Your objective
Lines holding the word "social" must be located in the listing below and copied.

Material for this task
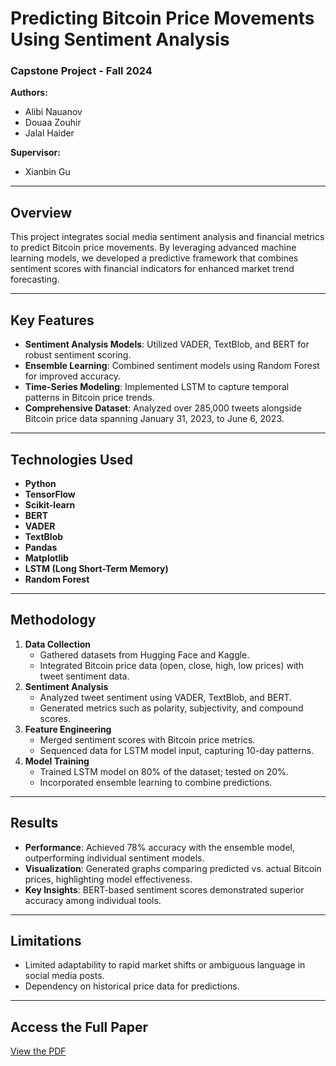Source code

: # Predicting Bitcoin Price Movements Using Sentiment Analysis

### **Capstone Project - Fall 2024**

**Authors:**
- Alibi Nauanov
- Douaa Zouhir
- Jalal Haider

**Supervisor:**
- Xianbin Gu

---

## Overview

This project integrates social media sentiment analysis and financial metrics to predict Bitcoin price movements. By leveraging advanced machine learning models, we developed a predictive framework that combines sentiment scores with financial indicators for enhanced market trend forecasting.

---

## Key Features
- **Sentiment Analysis Models**: Utilized VADER, TextBlob, and BERT for robust sentiment scoring.
- **Ensemble Learning**: Combined sentiment models using Random Forest for improved accuracy.
- **Time-Series Modeling**: Implemented LSTM to capture temporal patterns in Bitcoin price trends.
- **Comprehensive Dataset**: Analyzed over 285,000 tweets alongside Bitcoin price data spanning January 31, 2023, to June 6, 2023.

---

## Technologies Used
- **Python**
- **TensorFlow**
- **Scikit-learn**
- **BERT**
- **VADER**
- **TextBlob**
- **Pandas**
- **Matplotlib**
- **LSTM (Long Short-Term Memory)**
- **Random Forest**

---

## Methodology
1. **Data Collection**  
   - Gathered datasets from Hugging Face and Kaggle.
   - Integrated Bitcoin price data (open, close, high, low prices) with tweet sentiment data.
2. **Sentiment Analysis**  
   - Analyzed tweet sentiment using VADER, TextBlob, and BERT.
   - Generated metrics such as polarity, subjectivity, and compound scores.
3. **Feature Engineering**  
   - Merged sentiment scores with Bitcoin price metrics.
   - Sequenced data for LSTM model input, capturing 10-day patterns.
4. **Model Training**  
   - Trained LSTM model on 80% of the dataset; tested on 20%.
   - Incorporated ensemble learning to combine predictions.

---

## Results
- **Performance**: Achieved 78% accuracy with the ensemble model, outperforming individual sentiment models.
- **Visualization**: Generated graphs comparing predicted vs. actual Bitcoin prices, highlighting model effectiveness.
- **Key Insights**: BERT-based sentiment scores demonstrated superior accuracy among individual tools.

---

## Limitations
- Limited adaptability to rapid market shifts or ambiguous language in social media posts.
- Dependency on historical price data for predictions.

---


## Access the Full Paper
[View the PDF](./Capstone_Report_Fall_2024_CSDSE.pdf)
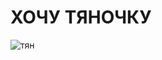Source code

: <h1>ХОЧУ ТЯНОЧКУ</h1>
<img src="https://kartinkin.net/uploads/posts/2021-07/1626867443_9-kartinkin-com-p-anime-yazik-akhegao-anime-krasivo-10.jpg" alt="тян">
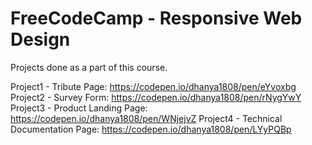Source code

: # FreeCodeCamp - Responsive Web Design
Projects done as a part of this course. 
 
Project1 - Tribute Page: https://codepen.io/dhanya1808/pen/eYvoxbg
Project2 - Survey Form: https://codepen.io/dhanya1808/pen/rNygYwY
Project3 - Product Landing Page: https://codepen.io/dhanya1808/pen/WNjejvZ
Project4 - Technical Documentation Page: https://codepen.io/dhanya1808/pen/LYyPQBp
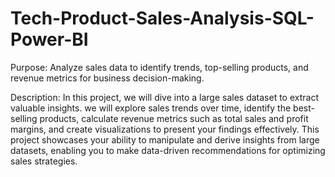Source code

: # Tech-Product-Sales-Analysis-SQL-Power-BI

Purpose: Analyze sales data to identify trends, top-selling products, and revenue metrics for business decision-making. 

Description: In this project, we will dive into a large sales dataset to extract valuable insights. we will explore sales trends over time, identify the best-selling products, calculate revenue metrics such as total sales and profit margins, and create visualizations to present your findings effectively. This project showcases your  ability to manipulate and derive insights from large datasets, enabling you to make data-driven recommendations for optimizing sales strategies.
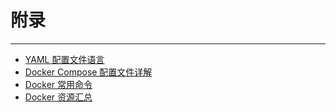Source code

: # 附录

---

* [YAML 配置文件语言](/chapter04/附录/YAML配置文件语言.md)
* [Docker Compose 配置文件详解](/chapter04/附录/DockerCompose配置文件详解.md)
* [Docker 常用命令](/chapter04/附录/Docker常用命令.md)
* [Docker 资源汇总](/chapter04/附录/Docker资源汇总.md)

Result of the exercise
This project integrates social media sentiment analysis and financial metrics to predict Bitcoin price movements. By leveraging advanced machine learning models, we developed a predictive framework that combines sentiment scores with financial indicators for enhanced market trend forecasting.
- Limited adaptability to rapid market shifts or ambiguous language in social media posts.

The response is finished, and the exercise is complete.